Start of Supplied records

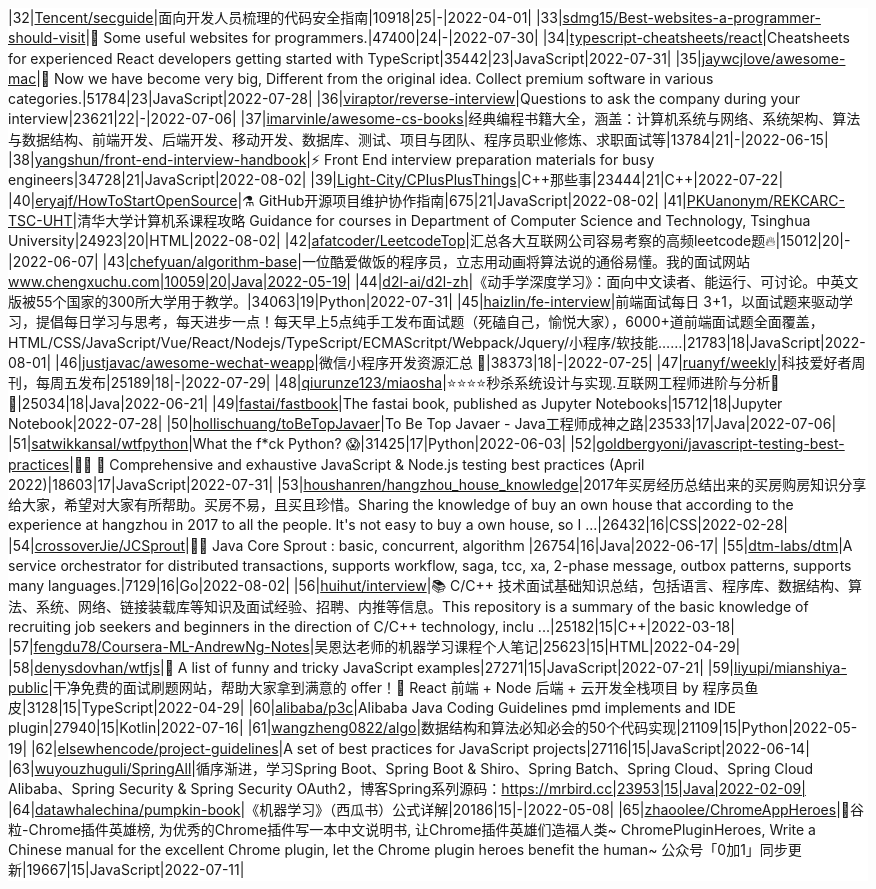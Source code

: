 |32|[Tencent/secguide](https://github.com/Tencent/secguide)|面向开发人员梳理的代码安全指南|10918|25|-|2022-04-01|
|33|[sdmg15/Best-websites-a-programmer-should-visit](https://github.com/sdmg15/Best-websites-a-programmer-should-visit)|:link: Some useful websites for programmers.|47400|24|-|2022-07-30|
|34|[typescript-cheatsheets/react](https://github.com/typescript-cheatsheets/react)|Cheatsheets for experienced React developers getting started with TypeScript|35442|23|JavaScript|2022-07-31|
|35|[jaywcjlove/awesome-mac](https://github.com/jaywcjlove/awesome-mac)| Now we have become very big, Different from the original idea. Collect premium software in various categories.|51784|23|JavaScript|2022-07-28|
|36|[viraptor/reverse-interview](https://github.com/viraptor/reverse-interview)|Questions to ask the company during your interview|23621|22|-|2022-07-06|
|37|[imarvinle/awesome-cs-books](https://github.com/imarvinle/awesome-cs-books)|经典编程书籍大全，涵盖：计算机系统与网络、系统架构、算法与数据结构、前端开发、后端开发、移动开发、数据库、测试、项目与团队、程序员职业修炼、求职面试等|13784|21|-|2022-06-15|
|38|[yangshun/front-end-interview-handbook](https://github.com/yangshun/front-end-interview-handbook)|⚡️ Front End interview preparation materials for busy engineers|34728|21|JavaScript|2022-08-02|
|39|[Light-City/CPlusPlusThings](https://github.com/Light-City/CPlusPlusThings)|C++那些事|23444|21|C++|2022-07-22|
|40|[eryajf/HowToStartOpenSource](https://github.com/eryajf/HowToStartOpenSource)|⚗️ GitHub开源项目维护协作指南|675|21|JavaScript|2022-08-02|
|41|[PKUanonym/REKCARC-TSC-UHT](https://github.com/PKUanonym/REKCARC-TSC-UHT)|清华大学计算机系课程攻略 Guidance for courses in Department of Computer Science and Technology, Tsinghua University|24923|20|HTML|2022-08-02|
|42|[afatcoder/LeetcodeTop](https://github.com/afatcoder/LeetcodeTop)|汇总各大互联网公司容易考察的高频leetcode题🔥|15012|20|-|2022-06-07|
|43|[chefyuan/algorithm-base](https://github.com/chefyuan/algorithm-base)|一位酷爱做饭的程序员，立志用动画将算法说的通俗易懂。我的面试网站 www.chengxuchu.com|10059|20|Java|2022-05-19|
|44|[d2l-ai/d2l-zh](https://github.com/d2l-ai/d2l-zh)|《动手学深度学习》：面向中文读者、能运行、可讨论。中英文版被55个国家的300所大学用于教学。|34063|19|Python|2022-07-31|
|45|[haizlin/fe-interview](https://github.com/haizlin/fe-interview)|前端面试每日 3+1，以面试题来驱动学习，提倡每日学习与思考，每天进步一点！每天早上5点纯手工发布面试题（死磕自己，愉悦大家），6000+道前端面试题全面覆盖，HTML/CSS/JavaScript/Vue/React/Nodejs/TypeScript/ECMAScritpt/Webpack/Jquery/小程序/软技能……|21783|18|JavaScript|2022-08-01|
|46|[justjavac/awesome-wechat-weapp](https://github.com/justjavac/awesome-wechat-weapp)|微信小程序开发资源汇总 :100:|38373|18|-|2022-07-25|
|47|[ruanyf/weekly](https://github.com/ruanyf/weekly)|科技爱好者周刊，每周五发布|25189|18|-|2022-07-29|
|48|[qiurunze123/miaosha](https://github.com/qiurunze123/miaosha)|⭐⭐⭐⭐秒杀系统设计与实现.互联网工程师进阶与分析🙋🐓|25034|18|Java|2022-06-21|
|49|[fastai/fastbook](https://github.com/fastai/fastbook)|The fastai book, published as Jupyter Notebooks|15712|18|Jupyter Notebook|2022-07-28|
|50|[hollischuang/toBeTopJavaer](https://github.com/hollischuang/toBeTopJavaer)|To Be Top Javaer - Java工程师成神之路|23533|17|Java|2022-07-06|
|51|[satwikkansal/wtfpython](https://github.com/satwikkansal/wtfpython)|What the f*ck Python? 😱|31425|17|Python|2022-06-03|
|52|[goldbergyoni/javascript-testing-best-practices](https://github.com/goldbergyoni/javascript-testing-best-practices)|📗🌐 🚢 Comprehensive and exhaustive JavaScript & Node.js testing best practices (April 2022)|18603|17|JavaScript|2022-07-31|
|53|[houshanren/hangzhou_house_knowledge](https://github.com/houshanren/hangzhou_house_knowledge)|2017年买房经历总结出来的买房购房知识分享给大家，希望对大家有所帮助。买房不易，且买且珍惜。Sharing the knowledge of buy an own house that according  to the experience at hangzhou in 2017 to all the people. It's not easy to buy a own house, so I ...|26432|16|CSS|2022-02-28|
|54|[crossoverJie/JCSprout](https://github.com/crossoverJie/JCSprout)|👨‍🎓 Java Core Sprout : basic, concurrent, algorithm |26754|16|Java|2022-06-17|
|55|[dtm-labs/dtm](https://github.com/dtm-labs/dtm)|A service orchestrator for distributed transactions, supports workflow, saga, tcc, xa, 2-phase message, outbox patterns, supports many languages.|7129|16|Go|2022-08-02|
|56|[huihut/interview](https://github.com/huihut/interview)|📚 C/C++ 技术面试基础知识总结，包括语言、程序库、数据结构、算法、系统、网络、链接装载库等知识及面试经验、招聘、内推等信息。This repository is a summary of the basic knowledge of recruiting job seekers and beginners in the direction of C/C++ technology, inclu ...|25182|15|C++|2022-03-18|
|57|[fengdu78/Coursera-ML-AndrewNg-Notes](https://github.com/fengdu78/Coursera-ML-AndrewNg-Notes)|吴恩达老师的机器学习课程个人笔记|25623|15|HTML|2022-04-29|
|58|[denysdovhan/wtfjs](https://github.com/denysdovhan/wtfjs)|🤪 A list of funny and tricky JavaScript examples|27271|15|JavaScript|2022-07-21|
|59|[liyupi/mianshiya-public](https://github.com/liyupi/mianshiya-public)|干净免费的面试刷题网站，帮助大家拿到满意的 offer！💎 React 前端 + Node 后端 + 云开发全栈项目 by 程序员鱼皮|3128|15|TypeScript|2022-04-29|
|60|[alibaba/p3c](https://github.com/alibaba/p3c)|Alibaba Java Coding Guidelines pmd implements and IDE plugin|27940|15|Kotlin|2022-07-16|
|61|[wangzheng0822/algo](https://github.com/wangzheng0822/algo)|数据结构和算法必知必会的50个代码实现|21109|15|Python|2022-05-19|
|62|[elsewhencode/project-guidelines](https://github.com/elsewhencode/project-guidelines)|A set of best practices for JavaScript projects|27116|15|JavaScript|2022-06-14|
|63|[wuyouzhuguli/SpringAll](https://github.com/wuyouzhuguli/SpringAll)|循序渐进，学习Spring Boot、Spring Boot & Shiro、Spring Batch、Spring Cloud、Spring Cloud Alibaba、Spring Security & Spring Security OAuth2，博客Spring系列源码：https://mrbird.cc|23953|15|Java|2022-02-09|
|64|[datawhalechina/pumpkin-book](https://github.com/datawhalechina/pumpkin-book)|《机器学习》（西瓜书）公式详解|20186|15|-|2022-05-08|
|65|[zhaoolee/ChromeAppHeroes](https://github.com/zhaoolee/ChromeAppHeroes)|🌈谷粒-Chrome插件英雄榜, 为优秀的Chrome插件写一本中文说明书, 让Chrome插件英雄们造福人类~  ChromePluginHeroes, Write a Chinese manual for the excellent Chrome plugin, let the Chrome plugin heroes benefit the human~ 公众号「0加1」同步更新|19667|15|JavaScript|2022-07-11|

End of Supplied records

◆ What to produce ◆
What the answer needs is every line from the data above with "awesome" in it.

◆ Task result ◆
|35|[jaywcjlove/awesome-mac](https://github.com/jaywcjlove/awesome-mac)| Now we have become very big, Different from the original idea. Collect premium software in various categories.|51784|23|JavaScript|2022-07-28|
|37|[imarvinle/awesome-cs-books](https://github.com/imarvinle/awesome-cs-books)|经典编程书籍大全，涵盖：计算机系统与网络、系统架构、算法与数据结构、前端开发、后端开发、移动开发、数据库、测试、项目与团队、程序员职业修炼、求职面试等|13784|21|-|2022-06-15|
|46|[justjavac/awesome-wechat-weapp](https://github.com/justjavac/awesome-wechat-weapp)|微信小程序开发资源汇总 :100:|38373|18|-|2022-07-25|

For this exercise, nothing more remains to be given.